Stored data entries:
----

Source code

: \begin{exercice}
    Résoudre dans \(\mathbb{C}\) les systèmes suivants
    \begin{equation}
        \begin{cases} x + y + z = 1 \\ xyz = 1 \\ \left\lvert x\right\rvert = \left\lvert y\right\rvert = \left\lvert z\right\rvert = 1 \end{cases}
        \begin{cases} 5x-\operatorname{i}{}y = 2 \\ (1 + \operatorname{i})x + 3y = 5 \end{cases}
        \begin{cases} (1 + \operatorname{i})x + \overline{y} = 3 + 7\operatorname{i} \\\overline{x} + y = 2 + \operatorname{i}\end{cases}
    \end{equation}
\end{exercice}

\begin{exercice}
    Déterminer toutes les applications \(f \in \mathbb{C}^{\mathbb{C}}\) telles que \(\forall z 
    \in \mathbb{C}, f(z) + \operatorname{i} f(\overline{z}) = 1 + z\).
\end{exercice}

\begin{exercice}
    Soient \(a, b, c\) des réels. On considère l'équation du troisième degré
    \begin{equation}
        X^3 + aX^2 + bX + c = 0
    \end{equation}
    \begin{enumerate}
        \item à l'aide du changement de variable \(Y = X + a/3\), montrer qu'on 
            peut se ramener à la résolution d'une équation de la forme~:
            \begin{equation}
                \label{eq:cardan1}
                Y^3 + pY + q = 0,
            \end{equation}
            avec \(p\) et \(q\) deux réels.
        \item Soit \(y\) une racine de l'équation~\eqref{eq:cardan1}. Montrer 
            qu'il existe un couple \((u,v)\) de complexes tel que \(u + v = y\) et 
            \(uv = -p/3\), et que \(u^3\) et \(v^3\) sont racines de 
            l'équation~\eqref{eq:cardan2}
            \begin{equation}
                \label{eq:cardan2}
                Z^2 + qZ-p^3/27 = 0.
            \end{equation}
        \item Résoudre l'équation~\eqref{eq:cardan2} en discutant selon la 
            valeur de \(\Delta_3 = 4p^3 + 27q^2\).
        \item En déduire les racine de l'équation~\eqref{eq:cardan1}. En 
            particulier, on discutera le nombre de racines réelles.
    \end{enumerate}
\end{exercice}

----

After the last line of the data, restate all the entries verbatim.

_Solution_
Source code

: \begin{exercice}
    Résoudre dans \(\mathbb{C}\) les systèmes suivants
    \begin{equation}
        \begin{cases} x + y + z = 1 \\ xyz = 1 \\ \left\lvert x\right\rvert = \left\lvert y\right\rvert = \left\lvert z\right\rvert = 1 \end{cases}
        \begin{cases} 5x-\operatorname{i}{}y = 2 \\ (1 + \operatorname{i})x + 3y = 5 \end{cases}
        \begin{cases} (1 + \operatorname{i})x + \overline{y} = 3 + 7\operatorname{i} \\\overline{x} + y = 2 + \operatorname{i}\end{cases}
    \end{equation}
\end{exercice}

\begin{exercice}
    Déterminer toutes les applications \(f \in \mathbb{C}^{\mathbb{C}}\) telles que \(\forall z 
    \in \mathbb{C}, f(z) + \operatorname{i} f(\overline{z}) = 1 + z\).
\end{exercice}

\begin{exercice}
    Soient \(a, b, c\) des réels. On considère l'équation du troisième degré
    \begin{equation}
        X^3 + aX^2 + bX + c = 0
    \end{equation}
    \begin{enumerate}
        \item à l'aide du changement de variable \(Y = X + a/3\), montrer qu'on 
            peut se ramener à la résolution d'une équation de la forme~:
            \begin{equation}
                \label{eq:cardan1}
                Y^3 + pY + q = 0,
            \end{equation}
            avec \(p\) et \(q\) deux réels.
        \item Soit \(y\) une racine de l'équation~\eqref{eq:cardan1}. Montrer 
            qu'il existe un couple \((u,v)\) de complexes tel que \(u + v = y\) et 
            \(uv = -p/3\), et que \(u^3\) et \(v^3\) sont racines de 
            l'équation~\eqref{eq:cardan2}
            \begin{equation}
                \label{eq:cardan2}
                Z^2 + qZ-p^3/27 = 0.
            \end{equation}
        \item Résoudre l'équation~\eqref{eq:cardan2} en discutant selon la 
            valeur de \(\Delta_3 = 4p^3 + 27q^2\).
        \item En déduire les racine de l'équation~\eqref{eq:cardan1}. En 
            particulier, on discutera le nombre de racines réelles.
    \end{enumerate}
\end{exercice}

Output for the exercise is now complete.